Shovel considered those reports. The fuel powering their thirsty machines was dwindling, and some of the new fuel harvested from derelict vehicles wouldn’t actually burn, the additives that preserved octane levels finally showing their limitations.

“How long you think we have?”

Giovanni shrugged. “Depends. Best case, months. Worst case, weeks. But it’s coming. The fuel will be worthless. Maybe if we had the facilities and the know-how, we could do something, but we don’t. Just the power demands needed for a functioning plant kills the very notion. Besides that, the exact process is beyond our crew.
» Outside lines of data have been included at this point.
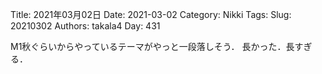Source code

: ﻿Title: 2021年03月02日
Date: 2021-03-02
Category: Nikki
Tags: 
Slug: 20210302
Authors: takala4
Day: 431



M1秋ぐらいからやっているテーマがやっと一段落しそう．
長かった．長すぎる．


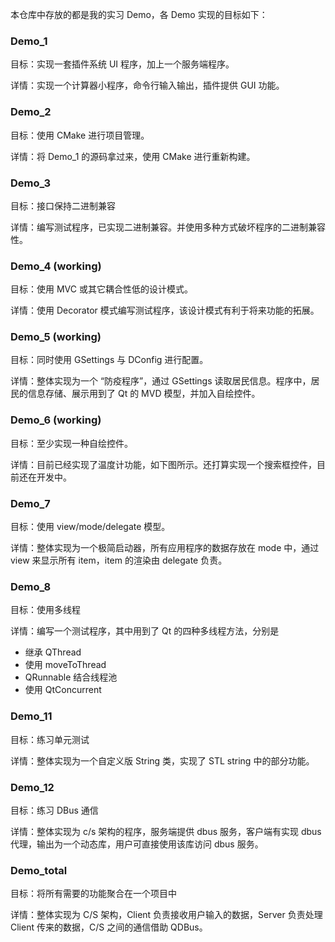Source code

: 本仓库中存放的都是我的实习 Demo，各 Demo 实现的目标如下：


### Demo_1

目标：实现一套插件系统 UI 程序，加上一个服务端程序。

详情：实现一个计算器小程序，命令行输入输出，插件提供 GUI 功能。

### Demo_2

目标：使用 CMake 进行项目管理。

详情：将 Demo_1 的源码拿过来，使用 CMake 进行重新构建。

### Demo_3

目标：接口保持二进制兼容

详情：编写测试程序，已实现二进制兼容。并使用多种方式破坏程序的二进制兼容性。

### Demo_4 (working)

目标：使用 MVC 或其它耦合性低的设计模式。

详情：使用 Decorator 模式编写测试程序，该设计模式有利于将来功能的拓展。

### Demo_5 (working)

目标：同时使用 GSettings 与 DConfig 进行配置。

详情：整体实现为一个 “防疫程序”，通过 GSettings 读取居民信息。程序中，居民的信息存储、展示用到了 Qt 的 MVD 模型，并加入自绘控件。

### Demo_6 (working)

目标：至少实现一种自绘控件。

详情：目前已经实现了温度计功能，如下图所示。还打算实现一个搜索框控件，目前还在开发中。

### Demo_7

目标：使用 view/mode/delegate 模型。

详情：整体实现为一个极简启动器，所有应用程序的数据存放在 mode 中，通过 view 来显示所有 item，item 的渲染由 delegate 负责。

### Demo_8

目标：使用多线程

详情：编写一个测试程序，其中用到了 Qt 的四种多线程方法，分别是

+ 继承 QThread
+ 使用 moveToThread
+ QRunnable 结合线程池
+ 使用 QtConcurrent

### Demo_11

目标：练习单元测试

详情：整体实现为一个自定义版 String 类，实现了 STL string 中的部分功能。

### Demo_12

目标：练习 DBus 通信

详情：整体实现为 c/s 架构的程序，服务端提供 dbus 服务，客户端有实现 dbus 代理，输出为一个动态库，用户可直接使用该库访问 dbus 服务。

### Demo_total

目标：将所有需要的功能聚合在一个项目中

详情：整体实现为 C/S 架构，Client 负责接收用户输入的数据，Server 负责处理 Client 传来的数据，C/S 之间的通信借助 QDBus。















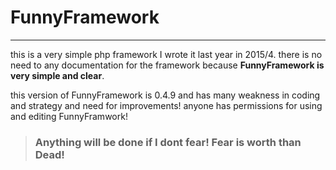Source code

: # FunnyFramework
---
this is a very simple php framework I wrote it last year in 2015/4.
there is no need to any documentation for the framework because **FunnyFramework is very simple and clear**.

this version of FunnyFramework is 0.4.9 and has many weakness in coding and strategy and need for improvements!
anyone has permissions for using and editing FunnyFramwork!
> ### Anything will be done if I dont fear! Fear is worth than Dead!

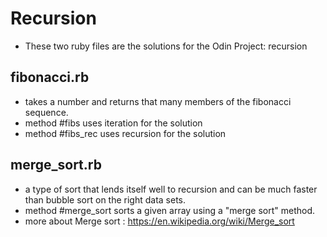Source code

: # Recursion
- These two ruby files are the solutions for the Odin Project: recursion

## fibonacci.rb
- takes a number and returns that many members of the fibonacci sequence.
- method #fibs uses iteration for the solution
- method #fibs_rec uses recursion for the solution

## merge_sort.rb
- a type of sort that lends itself well to recursion and can be much faster than bubble sort on the right data sets.
- method #merge_sort  sorts a given array using a "merge sort" method.
- more about Merge sort : https://en.wikipedia.org/wiki/Merge_sort
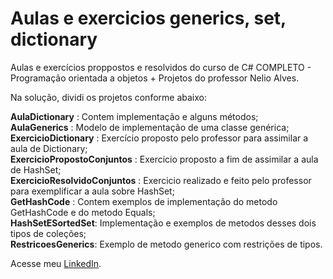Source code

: # Aulas e exercicios generics, set, dictionary
Aulas e exercícios proppostos e resolvidos do curso de C# COMPLETO - Programação orientada a objetos + Projetos do professor Nelio Alves.

Na solução, dividi os projetos conforme abaixo:

**AulaDictionary** : Contem implementação e alguns métodos;  
**AulaGenerics** : Modelo de implementação de uma classe genérica;  
**ExercicioDictionary** : Exercício proposto pelo professor para assimilar a aula de Dictionary;  
**ExercicioPropostoConjuntos** : Exercicio proposto a fim de assimilar a aula de HashSet;  
**ExercicioResolvidoConjuntos** : Exercicio realizado e feito pelo professor para exemplificar a aula sobre HashSet;  
**GetHashCode** : Contem exemplos de implementação do metodo GetHashCode e do metodo Equals;  
**HashSetESortedSet**: Implementação e exemplos de metodos desses dois tipos de coleções;  
**RestricoesGenerics**: Exemplo de metodo generico com restrições de tipos.  

Acesse meu [LinkedIn](https://www.linkedin.com/in/vinicius-nascimento-3682417b).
We never refined or enhanced, only drilled.”

“We’ll be riding horses by this time next year.”

“If we can find them,” Gio commented stoically. “Any animals we find will have to be caught and domesticated all over. Too bad we didn’t lasso a few heads from that herd we saw out in Alberta two years back.”

“Too bad.”

“In any case,” the right-hand man continued, “bicycles will make do until we can come up with something better or find someone with a chemical background in processing and refining hydrocarbons.”

“We’ll be okay,” Shovel assured them both. “One thing at a time. We could punch through to the bunker any time now. They’re in there deep enough. All manner of goodies await. I guarantee it.”

“You still think there’s undead in there?”

“Course there’s undead in there.” Shovel kept his voice soft so as not to offend his friend. “That spook fella didn’t know this place had been blown. He didn’t know. That means the tunnel was blown for a reason, and with the way everything above ground was still in shape, that reason––or threat––came from within. Someone got infected, and there was an outbreak. Maybe a zombie got in there somehow. Or pissed in the water supply. Who knows? But someone blew that tunnel, and you can bet your nutsack it was because something dire went down. Over twelve hundred personnel here. I figure if there was a firefight, probably six or seven hundred of them got wiped out. Zombies, I mean. That leaves the rest unaccounted for, but I’m not worried. The crews going in have their guards, and they all have orders to run back to the cave mouth and get clear. Anything following will get mowed down by the mini. I’m not worried about any of that.”